═════ GIVEN DATA ═════

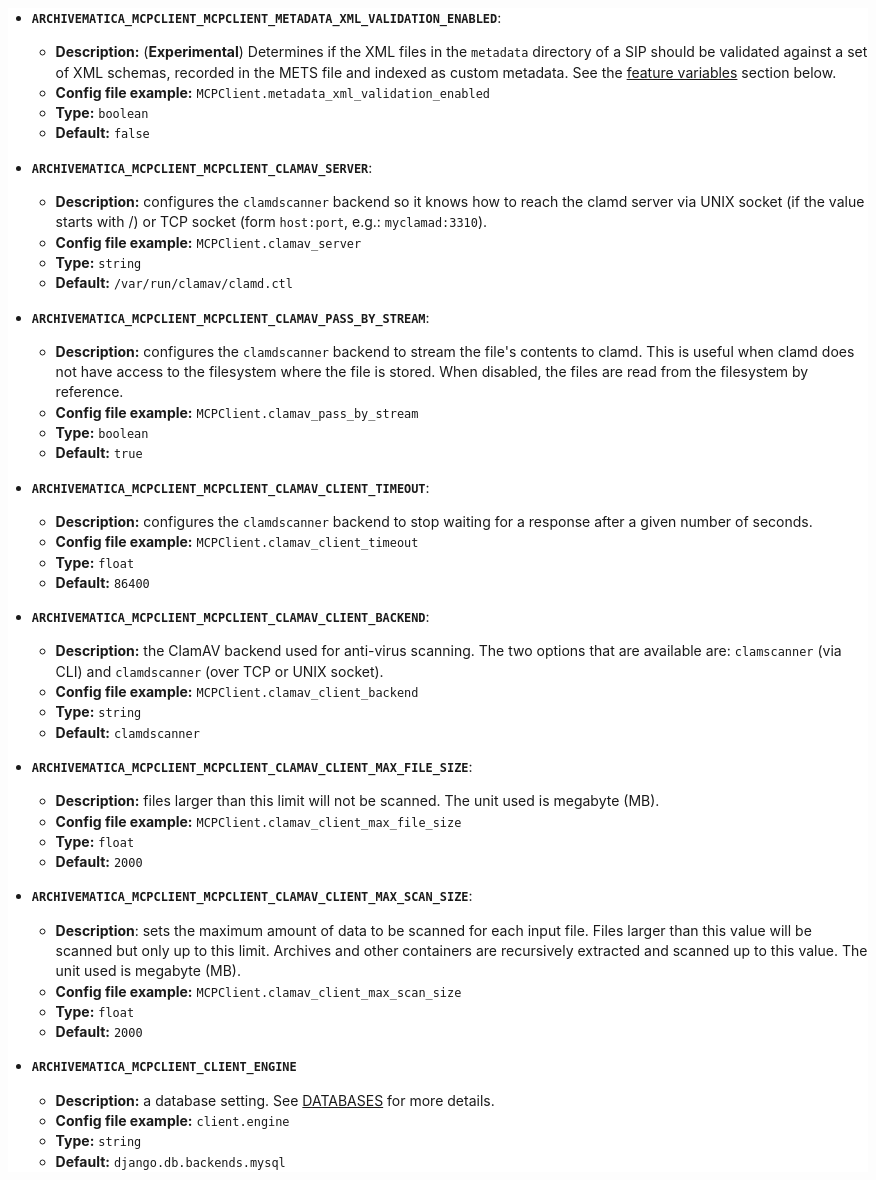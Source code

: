 - **`ARCHIVEMATICA_MCPCLIENT_MCPCLIENT_METADATA_XML_VALIDATION_ENABLED`**:
    - **Description:** (**Experimental**) Determines if the XML files in the `metadata` directory of a SIP should be validated against a set of XML schemas, recorded in the METS file and indexed as custom metadata. See the [feature variables](#metadata-xml-validation-variables) section below.
    - **Config file example:** `MCPClient.metadata_xml_validation_enabled`
    - **Type:** `boolean`
    - **Default:** `false`

- **`ARCHIVEMATICA_MCPCLIENT_MCPCLIENT_CLAMAV_SERVER`**:
    - **Description:** configures the `clamdscanner` backend so it knows how to reach the clamd server via UNIX socket (if the value starts with /) or TCP socket (form `host:port`, e.g.: `myclamad:3310`).
    - **Config file example:** `MCPClient.clamav_server`
    - **Type:** `string`
    - **Default:** `/var/run/clamav/clamd.ctl`

- **`ARCHIVEMATICA_MCPCLIENT_MCPCLIENT_CLAMAV_PASS_BY_STREAM`**:
    - **Description:** configures the `clamdscanner` backend to stream the file's contents to clamd. This is useful when clamd does not have access to the filesystem where the file is stored. When disabled, the files are read from the filesystem by reference.
    - **Config file example:** `MCPClient.clamav_pass_by_stream`
    - **Type:** `boolean`
    - **Default:** `true`

- **`ARCHIVEMATICA_MCPCLIENT_MCPCLIENT_CLAMAV_CLIENT_TIMEOUT`**:
    - **Description:** configures the `clamdscanner` backend to stop waiting for a response after a given number of seconds.
    - **Config file example:** `MCPClient.clamav_client_timeout`
    - **Type:** `float`
    - **Default:** `86400`

- **`ARCHIVEMATICA_MCPCLIENT_MCPCLIENT_CLAMAV_CLIENT_BACKEND`**:
    - **Description:** the ClamAV backend used for anti-virus scanning. The two options that are available are: `clamscanner` (via CLI) and `clamdscanner` (over TCP or UNIX socket).
    - **Config file example:** `MCPClient.clamav_client_backend`
    - **Type:** `string`
    - **Default:** `clamdscanner`

- **`ARCHIVEMATICA_MCPCLIENT_MCPCLIENT_CLAMAV_CLIENT_MAX_FILE_SIZE`**:
    - **Description:** files larger than this limit will not be scanned. The unit used is megabyte (MB).
    - **Config file example:** `MCPClient.clamav_client_max_file_size`
    - **Type:** `float`
    - **Default:** `2000`

- **`ARCHIVEMATICA_MCPCLIENT_MCPCLIENT_CLAMAV_CLIENT_MAX_SCAN_SIZE`**:
    - **Description**: sets the maximum amount of data to be scanned for each input file. Files larger than this value will be scanned but only up to this limit. Archives and other containers are recursively extracted and scanned up to this value. The unit used is megabyte (MB).
    - **Config file example:** `MCPClient.clamav_client_max_scan_size`
    - **Type:** `float`
    - **Default:** `2000`

- **`ARCHIVEMATICA_MCPCLIENT_CLIENT_ENGINE`**
    - **Description:** a database setting. See [DATABASES](https://docs.djangoproject.com/en/1.8/ref/settings/#databases) for more details.
    - **Config file example:** `client.engine`
    - **Type:** `string`
    - **Default:** `django.db.backends.mysql`
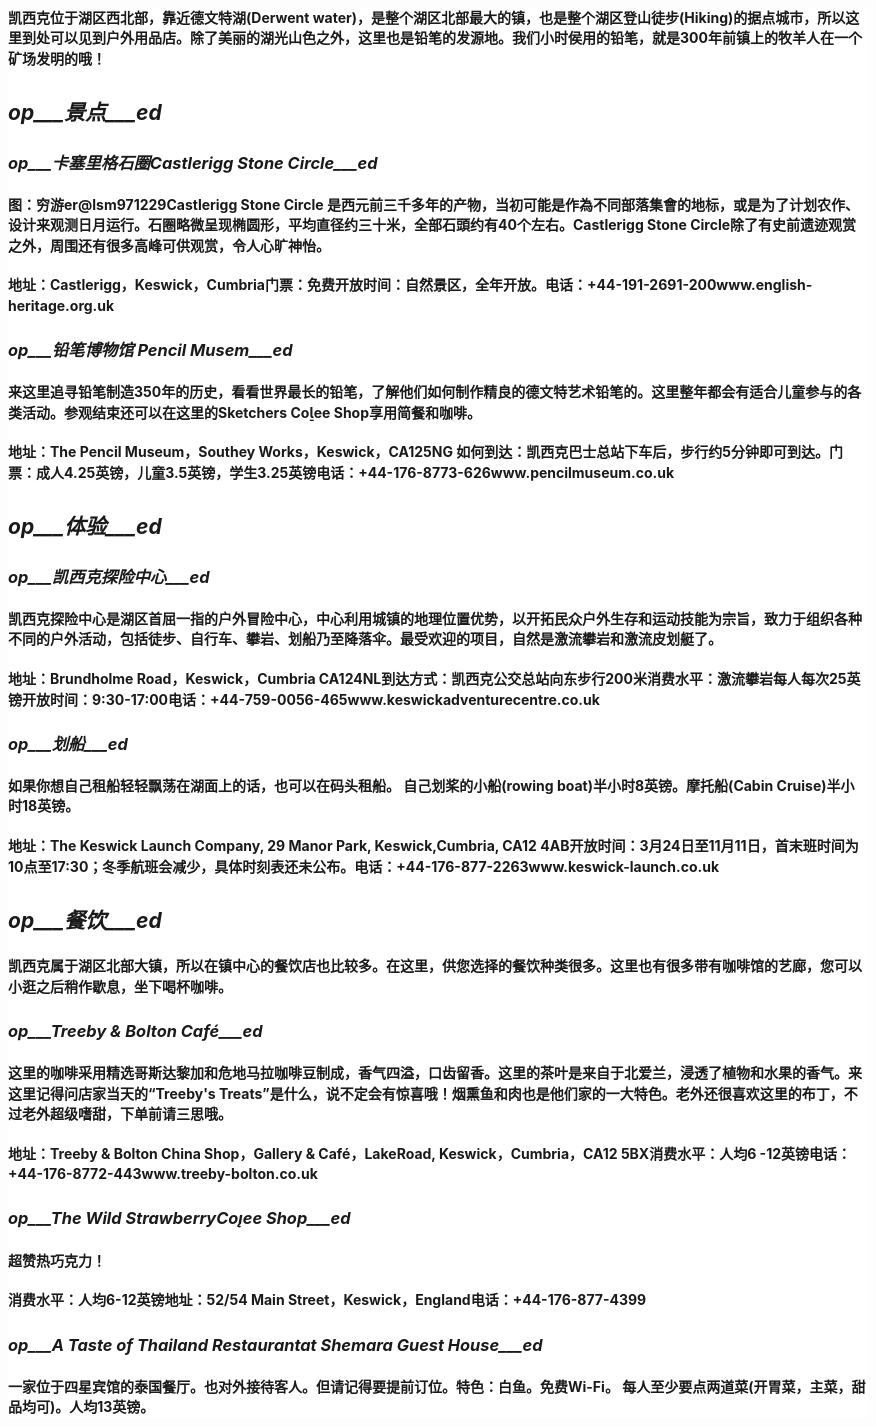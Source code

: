 #### 凯西克位于湖区西北部，靠近德文特湖(Derwent water)，是整个湖区北部最大的镇，也是整个湖区登山徒步(Hiking)的据点城市，所以这里到处可以见到户外用品店。除了美丽的湖光山色之外，这里也是铅笔的发源地。我们小时侯用的铅笔，就是300年前镇上的牧羊人在一个矿场发明的哦！
## ___op___景点___ed___
### ___op___卡塞里格石圈Castlerigg Stone Circle___ed___
#### 图：穷游er@lsm971229Castlerigg Stone Circle 是西元前三千多年的产物，当初可能是作為不同部落集會的地标，或是为了计划农作、设计来观测日月运行。石圈略微呈现椭圆形，平均直径约三十米，全部石頭约有40个左右。Castlerigg Stone Circle除了有史前遗迹观赏之外，周围还有很多高峰可供观赏，令人心旷神怡。
#### 地址：Castlerigg，Keswick，Cumbria门票：免费开放时间：自然景区，全年开放。电话：+44-191-2691-200www.english-heritage.org.uk
### ___op___铅笔博物馆 Pencil Musem___ed___
#### 来这里追寻铅笔制造350年的历史，看看世界最长的铅笔，了解他们如何制作精良的德文特艺术铅笔的。这里整年都会有适合儿童参与的各类活动。参观结束还可以在这里的Sketchers Coee Shop享用简餐和咖啡。
#### 地址：The Pencil Museum，Southey Works，Keswick，CA125NG 如何到达：凯西克巴士总站下车后，步行约5分钟即可到达。门票：成人4.25英镑，儿童3.5英镑，学生3.25英镑电话：+44-176-8773-626www.pencilmuseum.co.uk
## ___op___体验___ed___
### ___op___凯西克探险中心___ed___
#### 凯西克探险中心是湖区首屈一指的户外冒险中心，中心利用城镇的地理位置优势，以开拓民众户外生存和运动技能为宗旨，致力于组织各种不同的户外活动，包括徒步、自行车、攀岩、划船乃至降落伞。最受欢迎的项目，自然是激流攀岩和激流皮划艇了。
#### 地址：Brundholme Road，Keswick，Cumbria CA124NL到达方式：凯西克公交总站向东步行200米消费水平：激流攀岩每人每次25英镑开放时间：9:30-17:00电话：+44-759-0056-465www.keswickadventurecentre.co.uk
### ___op___划船___ed___
#### 如果你想自己租船轻轻飘荡在湖面上的话，也可以在码头租船。 自己划桨的小船(rowing boat)半小时8英镑。摩托船(Cabin Cruise)半小时18英镑。
#### 地址：The Keswick Launch Company, 29 Manor Park, Keswick,Cumbria, CA12 4AB开放时间：3月24日至11月11日，首末班时间为10点至17:30；冬季航班会减少，具体时刻表还未公布。电话：+44-176-877-2263www.keswick-launch.co.uk
## ___op___餐饮___ed___
#### 凯西克属于湖区北部大镇，所以在镇中心的餐饮店也比较多。在这里，供您选择的餐饮种类很多。这里也有很多带有咖啡馆的艺廊，您可以小逛之后稍作歇息，坐下喝杯咖啡。
### ___op___Treeby & Bolton Café___ed___
#### 这里的咖啡采用精选哥斯达黎加和危地马拉咖啡豆制成，香气四溢，口齿留香。这里的茶叶是来自于北爱兰，浸透了植物和水果的香气。来这里记得问店家当天的“Treeby&apos;s Treats”是什么，说不定会有惊喜哦！烟熏鱼和肉也是他们家的一大特色。老外还很喜欢这里的布丁，不过老外超级嗜甜，下单前请三思哦。
#### 地址：Treeby & Bolton China Shop，Gallery & Café，LakeRoad, Keswick，Cumbria，CA12 5BX消费水平：人均6 -12英镑电话：+44-176-8772-443www.treeby-bolton.co.uk
### ___op___The Wild StrawberryCoee Shop___ed___
#### 超赞热巧克力！
#### 消费水平：人均6-12英镑地址：52/54 Main Street，Keswick，England电话：+44-176-877-4399
### ___op___A Taste of Thailand Restaurantat Shemara Guest House___ed___
#### 一家位于四星宾馆的泰国餐厅。也对外接待客人。但请记得要提前订位。特色：白鱼。免费Wi-Fi。 每人至少要点两道菜(开胃菜，主菜，甜品均可)。人均13英镑。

═════

## PROBLEM REQUIREMENTS
All lines in the entries above that include "used" should be found and copied.

## ANSWER SECTION
    - **Description:** the ClamAV backend used for anti-virus scanning. The two options that are available are: `clamscanner` (via CLI) and `clamdscanner` (over TCP or UNIX socket).
    - **Description:** files larger than this limit will not be scanned. The unit used is megabyte (MB).
    - **Description**: sets the maximum amount of data to be scanned for each input file. Files larger than this value will be scanned but only up to this limit. Archives and other containers are recursively extracted and scanned up to this value. The unit used is megabyte (MB).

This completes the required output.